*EXERCISE*. In this material, which lines include the string "math"? Show them.

(SUPPLIED MATERIAL Opens)

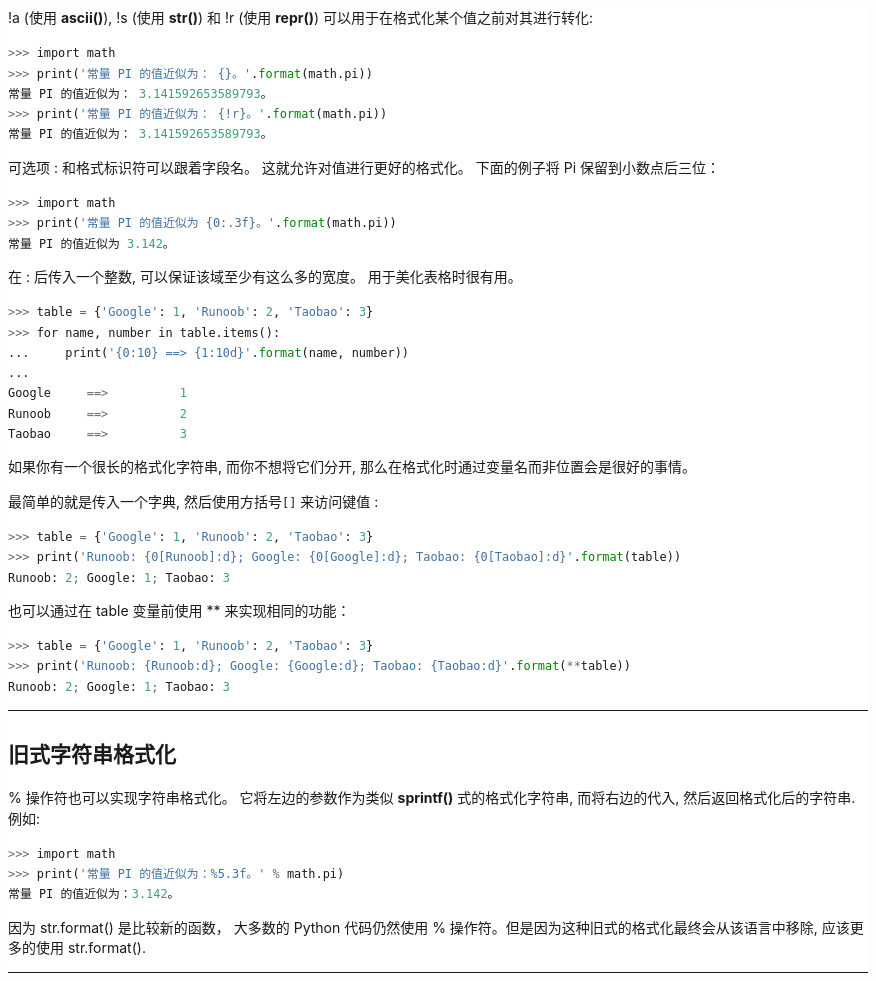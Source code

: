 !a (使用 **ascii()**), !s (使用 **str()**) 和 !r (使用 **repr()**) 可以用于在格式化某个值之前对其进行转化:
```python
>>> import math  
>>> print('常量 PI 的值近似为： {}。'.format(math.pi))  
常量 PI 的值近似为： 3.141592653589793。  
>>> print('常量 PI 的值近似为： {!r}。'.format(math.pi))  
常量 PI 的值近似为： 3.141592653589793。  
```

可选项 : 和格式标识符可以跟着字段名。 这就允许对值进行更好的格式化。 下面的例子将 Pi 保留到小数点后三位：

```python
>>> import math  
>>> print('常量 PI 的值近似为 {0:.3f}。'.format(math.pi))  
常量 PI 的值近似为 3.142。  
```

在 : 后传入一个整数, 可以保证该域至少有这么多的宽度。 用于美化表格时很有用。
```python
>>> table = {'Google': 1, 'Runoob': 2, 'Taobao': 3}  
>>> for name, number in table.items():  
...     print('{0:10} ==> {1:10d}'.format(name, number))  
...  
Google     ==>          1  
Runoob     ==>          2  
Taobao     ==>          3  
```

如果你有一个很长的格式化字符串, 而你不想将它们分开, 那么在格式化时通过变量名而非位置会是很好的事情。

最简单的就是传入一个字典, 然后使用方括号`[]` 来访问键值 :
```python
>>> table = {'Google': 1, 'Runoob': 2, 'Taobao': 3}  
>>> print('Runoob: {0[Runoob]:d}; Google: {0[Google]:d}; Taobao: {0[Taobao]:d}'.format(table))  
Runoob: 2; Google: 1; Taobao: 3  

```
也可以通过在 table 变量前使用 ** 来实现相同的功能：
```python
>>> table = {'Google': 1, 'Runoob': 2, 'Taobao': 3}  
>>> print('Runoob: {Runoob:d}; Google: {Google:d}; Taobao: {Taobao:d}'.format(**table))  
Runoob: 2; Google: 1; Taobao: 3  
```

---

## 旧式字符串格式化

% 操作符也可以实现字符串格式化。 它将左边的参数作为类似 **sprintf()** 式的格式化字符串, 而将右边的代入, 然后返回格式化后的字符串. 例如:
```python
>>> import math  
>>> print('常量 PI 的值近似为：%5.3f。' % math.pi)  
常量 PI 的值近似为：3.142。  
```

因为 str.format() 是比较新的函数， 大多数的 Python 代码仍然使用 % 操作符。但是因为这种旧式的格式化最终会从该语言中移除, 应该更多的使用 str.format().

---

(SUPPLIED MATERIAL Closes)

*TASK OUTPUT*.
>>> import math  
>>> print('常量 PI 的值近似为： {}。'.format(math.pi))  
>>> print('常量 PI 的值近似为： {!r}。'.format(math.pi))  
>>> import math  
>>> print('常量 PI 的值近似为 {0:.3f}。'.format(math.pi))  
>>> import math  
>>> print('常量 PI 的值近似为：%5.3f。' % math.pi)  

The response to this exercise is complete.